**WHAT YOU SHOULD DO**
In the entries below, find each line with the string "locally" and copy it.

**RECORDS FOR THIS TASK**

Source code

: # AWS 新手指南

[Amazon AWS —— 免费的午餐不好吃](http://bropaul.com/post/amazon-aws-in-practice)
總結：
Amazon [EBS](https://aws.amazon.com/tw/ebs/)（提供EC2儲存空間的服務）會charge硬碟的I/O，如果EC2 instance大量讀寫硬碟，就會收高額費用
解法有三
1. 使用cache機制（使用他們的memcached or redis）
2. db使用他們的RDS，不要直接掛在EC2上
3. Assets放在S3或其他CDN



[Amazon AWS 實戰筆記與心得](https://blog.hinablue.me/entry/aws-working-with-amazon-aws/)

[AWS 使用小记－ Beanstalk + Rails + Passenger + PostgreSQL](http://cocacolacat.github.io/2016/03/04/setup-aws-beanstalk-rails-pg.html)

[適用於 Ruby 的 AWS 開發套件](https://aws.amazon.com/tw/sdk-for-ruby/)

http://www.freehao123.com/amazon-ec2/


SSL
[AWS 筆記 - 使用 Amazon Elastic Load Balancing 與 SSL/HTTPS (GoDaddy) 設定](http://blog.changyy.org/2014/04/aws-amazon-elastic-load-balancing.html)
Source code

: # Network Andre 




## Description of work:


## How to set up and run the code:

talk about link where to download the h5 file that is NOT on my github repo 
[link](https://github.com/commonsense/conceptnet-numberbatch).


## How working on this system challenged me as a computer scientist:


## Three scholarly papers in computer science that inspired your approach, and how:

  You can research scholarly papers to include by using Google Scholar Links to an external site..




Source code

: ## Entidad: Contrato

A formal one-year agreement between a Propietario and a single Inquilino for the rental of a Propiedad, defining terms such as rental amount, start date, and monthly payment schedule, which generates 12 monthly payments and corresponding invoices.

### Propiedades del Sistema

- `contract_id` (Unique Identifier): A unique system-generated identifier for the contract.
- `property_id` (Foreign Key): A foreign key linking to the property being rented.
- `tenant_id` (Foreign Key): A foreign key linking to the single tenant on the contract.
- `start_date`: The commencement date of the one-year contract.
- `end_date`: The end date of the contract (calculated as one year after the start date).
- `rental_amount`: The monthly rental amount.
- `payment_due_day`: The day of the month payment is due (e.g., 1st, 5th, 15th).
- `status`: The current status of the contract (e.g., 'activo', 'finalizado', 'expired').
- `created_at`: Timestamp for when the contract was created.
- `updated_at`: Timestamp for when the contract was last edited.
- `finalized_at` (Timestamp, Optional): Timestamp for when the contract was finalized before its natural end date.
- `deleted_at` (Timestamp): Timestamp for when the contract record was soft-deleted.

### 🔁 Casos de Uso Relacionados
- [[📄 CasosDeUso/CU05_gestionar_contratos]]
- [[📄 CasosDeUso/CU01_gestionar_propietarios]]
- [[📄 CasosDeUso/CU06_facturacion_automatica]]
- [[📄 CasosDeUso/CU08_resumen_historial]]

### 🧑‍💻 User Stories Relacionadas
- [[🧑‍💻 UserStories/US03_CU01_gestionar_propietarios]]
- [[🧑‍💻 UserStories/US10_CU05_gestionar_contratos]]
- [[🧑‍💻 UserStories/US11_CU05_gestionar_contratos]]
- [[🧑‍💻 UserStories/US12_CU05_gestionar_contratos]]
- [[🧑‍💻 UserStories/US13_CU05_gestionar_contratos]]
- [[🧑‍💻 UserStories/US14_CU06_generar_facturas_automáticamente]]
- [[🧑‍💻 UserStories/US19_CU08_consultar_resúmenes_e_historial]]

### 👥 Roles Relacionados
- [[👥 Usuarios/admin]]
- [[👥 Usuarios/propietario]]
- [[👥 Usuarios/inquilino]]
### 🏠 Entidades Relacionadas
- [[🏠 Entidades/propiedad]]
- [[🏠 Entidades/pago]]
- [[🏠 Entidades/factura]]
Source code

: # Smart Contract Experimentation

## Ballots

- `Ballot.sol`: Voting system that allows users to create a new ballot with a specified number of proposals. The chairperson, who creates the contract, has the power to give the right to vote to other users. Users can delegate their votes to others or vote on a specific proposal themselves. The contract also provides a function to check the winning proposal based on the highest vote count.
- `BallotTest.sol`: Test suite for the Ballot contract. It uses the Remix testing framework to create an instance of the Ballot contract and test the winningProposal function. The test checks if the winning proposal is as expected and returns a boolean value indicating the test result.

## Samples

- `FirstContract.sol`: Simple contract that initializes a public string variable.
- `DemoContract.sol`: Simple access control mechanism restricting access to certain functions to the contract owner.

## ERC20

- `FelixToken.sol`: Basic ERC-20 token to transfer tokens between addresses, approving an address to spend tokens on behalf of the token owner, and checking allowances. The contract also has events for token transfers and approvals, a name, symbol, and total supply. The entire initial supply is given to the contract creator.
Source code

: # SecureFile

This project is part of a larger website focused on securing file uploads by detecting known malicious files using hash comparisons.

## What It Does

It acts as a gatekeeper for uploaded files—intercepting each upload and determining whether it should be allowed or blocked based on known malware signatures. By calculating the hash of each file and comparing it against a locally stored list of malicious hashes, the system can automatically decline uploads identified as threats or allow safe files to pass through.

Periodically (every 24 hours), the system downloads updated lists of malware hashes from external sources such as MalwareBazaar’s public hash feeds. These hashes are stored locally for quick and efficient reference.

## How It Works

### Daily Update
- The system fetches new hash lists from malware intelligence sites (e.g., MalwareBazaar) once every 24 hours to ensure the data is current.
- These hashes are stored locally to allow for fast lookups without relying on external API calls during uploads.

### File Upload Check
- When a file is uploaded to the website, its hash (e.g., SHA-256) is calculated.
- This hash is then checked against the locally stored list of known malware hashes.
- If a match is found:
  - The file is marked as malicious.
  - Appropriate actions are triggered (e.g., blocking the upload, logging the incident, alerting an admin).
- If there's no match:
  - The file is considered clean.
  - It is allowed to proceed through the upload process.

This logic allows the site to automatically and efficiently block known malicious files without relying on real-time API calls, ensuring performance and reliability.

**TASK SOLUTION**
It acts as a gatekeeper for uploaded files—intercepting each upload and determining whether it should be allowed or blocked based on known malware signatures. By calculating the hash of each file and comparing it against a locally stored list of malicious hashes, the system can automatically decline uploads identified as threats or allow safe files to pass through.
Periodically (every 24 hours), the system downloads updated lists of malware hashes from external sources such as MalwareBazaar’s public hash feeds. These hashes are stored locally for quick and efficient reference.
- These hashes are stored locally to allow for fast lookups without relying on external API calls during uploads.
- This hash is then checked against the locally stored list of known malware hashes.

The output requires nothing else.